The Sisters’ Los Angeles Mission, established in 1995, released a statement that said they were “sad to learn the Los Angeles Dodgers have chosen to rescind their award, succumbing to pressure from persons outside of the State of California and outside of our community.” They reaffirmed that their “mission is to uplift our community and all marginalized groups, especially the ones ignored by larger organizations,” noting that the group is “both silly and serious,” using “flamboyance in service to our charity work.”

The statement continued: “We wish to point out that though our LGBTQIA community is currently being assailed by a small group of extremists attempting to roll back society’s progress, they are a tiny minority and do not represent the majority of Americans’ commitment to a country that lives side by side in our great melting pot.” The L.A. mission added that their work speaks for itself and is not done in the interest of “awards or accolades,” but “removing suffering and promulgating joy.”
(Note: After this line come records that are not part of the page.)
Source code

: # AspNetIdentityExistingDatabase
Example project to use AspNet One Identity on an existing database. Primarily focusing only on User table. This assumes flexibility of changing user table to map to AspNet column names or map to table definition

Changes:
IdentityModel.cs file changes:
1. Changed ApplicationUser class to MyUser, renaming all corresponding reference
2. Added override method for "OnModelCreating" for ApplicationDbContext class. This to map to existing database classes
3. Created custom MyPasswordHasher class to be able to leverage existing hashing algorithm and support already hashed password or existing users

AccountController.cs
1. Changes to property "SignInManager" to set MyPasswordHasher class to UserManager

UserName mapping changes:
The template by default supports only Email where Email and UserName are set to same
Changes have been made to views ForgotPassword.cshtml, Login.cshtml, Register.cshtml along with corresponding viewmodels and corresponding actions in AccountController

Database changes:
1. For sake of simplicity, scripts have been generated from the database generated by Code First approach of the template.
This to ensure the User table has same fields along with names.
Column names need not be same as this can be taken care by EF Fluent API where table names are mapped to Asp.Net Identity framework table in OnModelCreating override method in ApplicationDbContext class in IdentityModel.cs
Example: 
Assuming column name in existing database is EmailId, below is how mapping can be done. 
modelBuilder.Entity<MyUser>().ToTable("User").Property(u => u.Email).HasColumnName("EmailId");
Although the objections to the Sisters’ inclusion at Pride Night were couched in terms of religious tolerance, it hardly seems coincidental that the group was singled out at a time when the American right has sought to vilify transgender people and drag performances as threats to children and traditional values. (In their response, the Sisters clarified that while their membership is not exclusively trans and encompasses all genders, they “unequivocally support the rights of transgender people.”)
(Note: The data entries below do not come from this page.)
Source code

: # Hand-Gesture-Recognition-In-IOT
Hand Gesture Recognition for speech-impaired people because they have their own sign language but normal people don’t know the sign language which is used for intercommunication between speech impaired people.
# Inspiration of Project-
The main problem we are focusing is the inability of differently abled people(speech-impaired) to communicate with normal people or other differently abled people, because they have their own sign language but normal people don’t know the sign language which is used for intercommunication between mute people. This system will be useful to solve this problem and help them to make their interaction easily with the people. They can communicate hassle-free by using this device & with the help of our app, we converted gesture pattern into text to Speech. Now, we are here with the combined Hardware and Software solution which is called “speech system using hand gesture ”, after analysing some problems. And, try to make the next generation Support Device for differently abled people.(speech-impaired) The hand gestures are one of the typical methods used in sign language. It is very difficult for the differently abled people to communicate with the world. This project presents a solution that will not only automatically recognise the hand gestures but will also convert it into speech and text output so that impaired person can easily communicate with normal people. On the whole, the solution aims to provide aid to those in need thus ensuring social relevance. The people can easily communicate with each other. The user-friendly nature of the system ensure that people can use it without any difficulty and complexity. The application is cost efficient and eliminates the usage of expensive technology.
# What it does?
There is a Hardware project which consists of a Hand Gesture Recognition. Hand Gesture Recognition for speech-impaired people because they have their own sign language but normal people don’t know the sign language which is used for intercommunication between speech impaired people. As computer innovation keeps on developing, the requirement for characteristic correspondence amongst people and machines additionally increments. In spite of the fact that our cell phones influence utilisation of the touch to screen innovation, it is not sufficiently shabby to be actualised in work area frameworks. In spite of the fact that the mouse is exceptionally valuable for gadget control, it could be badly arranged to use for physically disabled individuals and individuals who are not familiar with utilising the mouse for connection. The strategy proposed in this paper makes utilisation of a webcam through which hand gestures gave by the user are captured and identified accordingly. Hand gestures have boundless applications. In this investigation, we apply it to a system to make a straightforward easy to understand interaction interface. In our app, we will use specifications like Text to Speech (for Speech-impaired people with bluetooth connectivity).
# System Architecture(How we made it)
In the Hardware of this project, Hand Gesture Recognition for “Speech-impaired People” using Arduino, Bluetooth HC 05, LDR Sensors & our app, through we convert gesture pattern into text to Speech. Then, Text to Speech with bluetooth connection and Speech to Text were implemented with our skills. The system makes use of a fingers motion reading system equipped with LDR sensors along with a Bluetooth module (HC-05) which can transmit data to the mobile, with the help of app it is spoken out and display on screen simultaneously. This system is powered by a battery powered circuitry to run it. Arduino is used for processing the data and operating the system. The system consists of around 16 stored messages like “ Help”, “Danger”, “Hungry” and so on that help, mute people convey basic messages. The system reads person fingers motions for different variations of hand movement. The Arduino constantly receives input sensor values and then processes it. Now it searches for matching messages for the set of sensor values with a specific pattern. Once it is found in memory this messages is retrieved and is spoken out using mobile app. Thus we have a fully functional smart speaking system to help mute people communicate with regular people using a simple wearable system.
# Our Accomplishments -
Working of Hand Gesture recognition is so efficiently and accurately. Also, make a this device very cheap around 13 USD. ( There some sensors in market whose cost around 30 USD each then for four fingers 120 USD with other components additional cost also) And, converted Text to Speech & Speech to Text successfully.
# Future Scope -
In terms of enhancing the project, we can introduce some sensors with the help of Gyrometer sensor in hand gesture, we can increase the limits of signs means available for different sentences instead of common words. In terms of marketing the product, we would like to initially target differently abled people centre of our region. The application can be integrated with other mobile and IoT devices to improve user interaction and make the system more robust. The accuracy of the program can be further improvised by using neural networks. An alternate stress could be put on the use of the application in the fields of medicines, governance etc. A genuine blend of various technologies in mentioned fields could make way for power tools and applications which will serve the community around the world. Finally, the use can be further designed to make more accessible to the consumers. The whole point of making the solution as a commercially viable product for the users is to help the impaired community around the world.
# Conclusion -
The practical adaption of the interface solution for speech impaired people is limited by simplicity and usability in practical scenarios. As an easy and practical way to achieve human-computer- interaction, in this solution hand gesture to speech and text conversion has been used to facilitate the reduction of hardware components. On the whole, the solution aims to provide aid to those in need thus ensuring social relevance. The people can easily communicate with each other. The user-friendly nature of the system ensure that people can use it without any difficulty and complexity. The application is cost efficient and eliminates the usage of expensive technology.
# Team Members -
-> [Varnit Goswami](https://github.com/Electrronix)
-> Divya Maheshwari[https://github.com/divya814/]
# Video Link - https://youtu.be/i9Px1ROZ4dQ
Sister Roma, a drag queen activist who has been with the Sisters since the late 1980s, accused the Dodgers of caving to “pseudo-Christian homophobes,” saying that the “weaponizing of religion is exactly what [the Sisters] have been protesting for decades.” Replying to that tweet, Honey Mahogany, a star of RuPaul’s Drag Race who in 2021 became the first black and trans Chair of the San Francisco Democratic Party, wondered, “why even bother having a Pride night if you’re going to cave to voices of anti-lgbtq hate.”

The Dodgers’ upcoming Pride Night on June 16 — which was unlikely to be attended by homophobes and transphobes in the first place — marks their 10th anniversary of the event, and will feature singer David Archuleta performing the National Anthem. Married former tennis players Billie Jean King and Ilana Kloss, who have a minority stake in the Dodgers, are also to take part in the festivities. It’s unclear whether the team will choose a different recipient for this year’s Community Hero Award now that the Sisters of Perpetual Indulgence have been stripped of the honor.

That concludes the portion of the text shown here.